İçindekini, aşikâr bir zevkle yudum yudum içtiği, yeşil cam şişeyi cebine koyup “Allah’a emanet.” diye söze karıştı hasta bakıcı. “Allah’a emanet! Sen benim kadar yaşa bir kere, on üç çocuğun olsun, hepsi ölsün de ikisi kalsın, onlar da seninle çalışsın da gör sen. Allah korusun, görürsün o zaman annelik neymiş. Haydi yavrum.
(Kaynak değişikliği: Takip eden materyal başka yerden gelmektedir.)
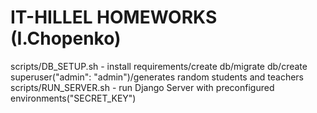 # IT-HILLEL HOMEWORKS (I.Chopenko)

scripts/DB_SETUP.sh - install requirements/create db/migrate db/create superuser("admin": "admin")/generates random students and teachers
scripts/RUN_SERVER.sh - run Django Server with preconfigured environments("SECRET_KEY")

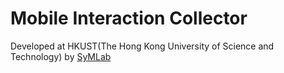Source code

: Mobile Interaction Collector
==========================

Developed at HKUST(The Hong Kong University of Science and Technology) by [SyMLab](http://symlab.ust.hk/index.html)
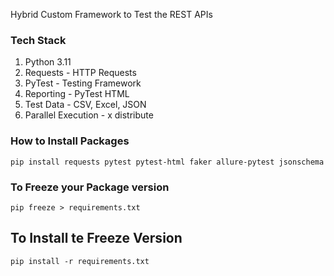Hybrid Custom Framework to Test the REST APIs



### Tech Stack
1. Python 3.11
2. Requests - HTTP Requests
3. PyTest - Testing Framework
4. Reporting -  PyTest HTML
5. Test Data - CSV, Excel, JSON
6. Parallel Execution - x distribute



### How to Install Packages
`` pip install requests pytest pytest-html faker allure-pytest jsonschema
``

### To Freeze your Package version
`` pip freeze > requirements.txt ``

## To Install te Freeze Version
``pip install -r requirements.txt``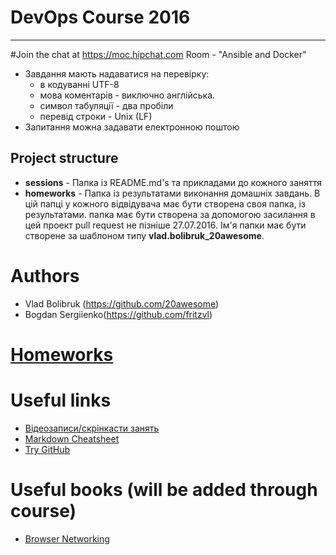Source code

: # DevOps Course 2016

--------------------

#Join the chat at https://moc.hipchat.com Room -  "Ansible and Docker"

 * Завдання мають надаватися на перевірку:
   * в кодуванні UTF-8
   * мова коментарів - виключно англійська.
   * символ табуляції - два пробіли
   * перевід строки - Unix (LF)
 * Запитання можна задавати електронною поштою


Project structure
----------------------
 * <b>sessions</b> - Папка із README.md's та прикладами до кожного заняття
 * <b>homeworks</b> - Папка із результатами виконання домашніх завдань. В цій папці у кожного відвідувача має
  бути створена своя папка, із результатами. папка має бути створена за допомогою засилання в цей
  проект pull request не пізніше 27.07.2016. Ім'я папки має бути створене за шаблоном типу <b>vlad.bolibruk_20awesome</b>.


# Authors
 * Vlad Bolibruk (https://github.com/20awesome)
 * Bogdan Sergiienko(https://github.com/fritzvl)


# [Homeworks](https://github.com/20awesome/devops-crash-course-2016/issues/1)  


# Useful links
 * [Відеозаписи/скрінкасти занять](https://www.youtube.com/playlist?list=PL7Tk1QIFIqKqGFFKgJ9xQ9JgNsX9Ar3g_ "DevOps Course 2016")
 * [Markdown Cheatsheet](https://github.com/adam-p/markdown-here/wiki/Markdown-Cheatsheet "Markdown Cheatsheet")
 * [Try GitHub](https://try.github.io)
# Useful books (will be added through course)
 * [Browser Networking](https://hpbn.co)

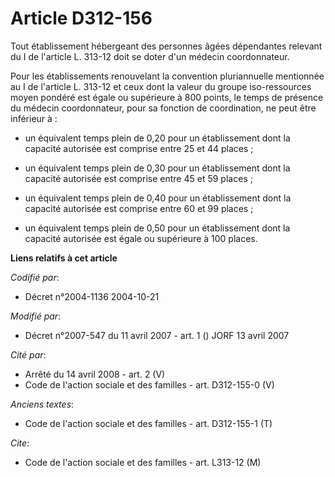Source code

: # Article D312-156

Tout établissement hébergeant des personnes âgées dépendantes relevant du I de l'article L. 313-12 doit se doter d'un médecin
coordonnateur.

Pour les établissements renouvelant la convention pluriannuelle mentionnée au I de l'article L. 313-12 et ceux dont la valeur
du groupe iso-ressources moyen pondéré est égale ou supérieure à 800 points, le temps de présence du médecin coordonnateur,
pour sa fonction de coordination, ne peut être inférieur à :

- un équivalent temps plein de 0,20 pour un établissement dont la capacité autorisée est comprise entre 25 et 44 places ;

- un équivalent temps plein de 0,30 pour un établissement dont la capacité autorisée est comprise entre 45 et 59 places ;

- un équivalent temps plein de 0,40 pour un établissement dont la capacité autorisée est comprise entre 60 et 99 places ;

- un équivalent temps plein de 0,50 pour un établissement dont la capacité autorisée est égale ou supérieure à 100 places.

**Liens relatifs à cet article**

_Codifié par_:

  - Décret n°2004-1136 2004-10-21

_Modifié par_:

  - Décret n°2007-547 du 11 avril 2007 - art. 1 () JORF 13 avril 2007

_Cité par_:

  - Arrêté du 14 avril 2008 - art. 2 (V)
  - Code de l'action sociale et des familles - art. D312-155-0 (V)

_Anciens textes_:

  - Code de l'action sociale et des familles - art. D312-155-1 (T)

_Cite_:

  - Code de l'action sociale et des familles - art. L313-12 (M)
Haydi bakalım.”
Bir anneyi bekleyen şeylerin bu avutucu manzarası, umulan etkiyi gösteremedi pek, hasta, başını salladı, elini çocuğa doğru uzattı.
Doktor, çocuğu kadının kollarına bıraktı. Kadın, kansız dudaklarını ihtirasla alnına yapıştırdı çocuğun, elleriyle yüzünü okşadı; vahşi vahşi bakındı, titredi, gerisin geri düşüp öldü. Göğsünü, ellerini, şakaklarını ovuşturdular ama kan, ebediyen durmuştu. Ümitten söz açtılar, teselliden. Uzun sürmüştü birbirlerine karşı yabancı durmaları.
“Her şey bitti, Mrs. Thingummy.” dedi doktor sonunda.
“Ya, zavallı!” dedi hasta bakıcı, çocuğu kaldırmak için eğildiğinde yastığa düşmüş olan yeşil şişenin tıpasını aldı. “Zavallıcık!”
“Çocuk ağlarsa beni çağırmanız gerekmez.” dedi doktor, büyük bir itinayla eldivenlerini giyerek. “Huysuzluk etmesi pek muhtemel, ağlarsa pirinç suyu dayayın.” dedi. Şapkasını giydi, kapıya doğru giderken, karyolanın yanında durup, “İyi bir kızcağızdı.” dedi. “Nereden gelmiş buraya kuzum?”
“Dün gece getirdiler buraya.” dedi yaşlı kadın. “Yoksullar müfettişi öyle buyurmuş. Sokakta yatar bulmuşlar. Epey yol yürümüş olmalı, ayakkabıları paramparçaydı, nereden geliyordu, nereye gidiyordu, Allah bilir.”
Doktor, cesedin üstüne eğilerek sol kolu kaldırdı. “Hep aynı terane.” dedi, başını iki yana sallayarak. “Nişan yüzüğü yok, belli. Neyse, iyi geceler.”
Tıbbi beyefendi yürüyüp gitti akşam yemeğine. Hasta bakıcıysa yeşil şişeye bir kez daha başvurduktan sonra, ocağın önündeki alçak bir iskemleye oturup bebeği giydirmeye başladı.
Giyim kudretinin ne nefis örneğiydi şu küçük Oliver Twist! Şimdiye dek, biricik örtüsü battaniyeye sarılmışken, bir asil çocuğu da diyebilirdiniz ona, bir dilenci çocuğu da; en kibirli yabancının bile, çocuğa toplumda bir yer tayin etmesi güç olurdu. Ama aynı hizmette sararmış olan, eski püskü bez mintanlara sarılınca, markasını ve etiketini alıp, toplumdaki yerini buldu: Bir mahalle çocuğu, bir yok-sullarevi öksüzü, dünyanın sillesini yiyecek, herkesçe hor görülecek, kimse tarafından acınmayacak, neredeyse açlıktan ölecek köle.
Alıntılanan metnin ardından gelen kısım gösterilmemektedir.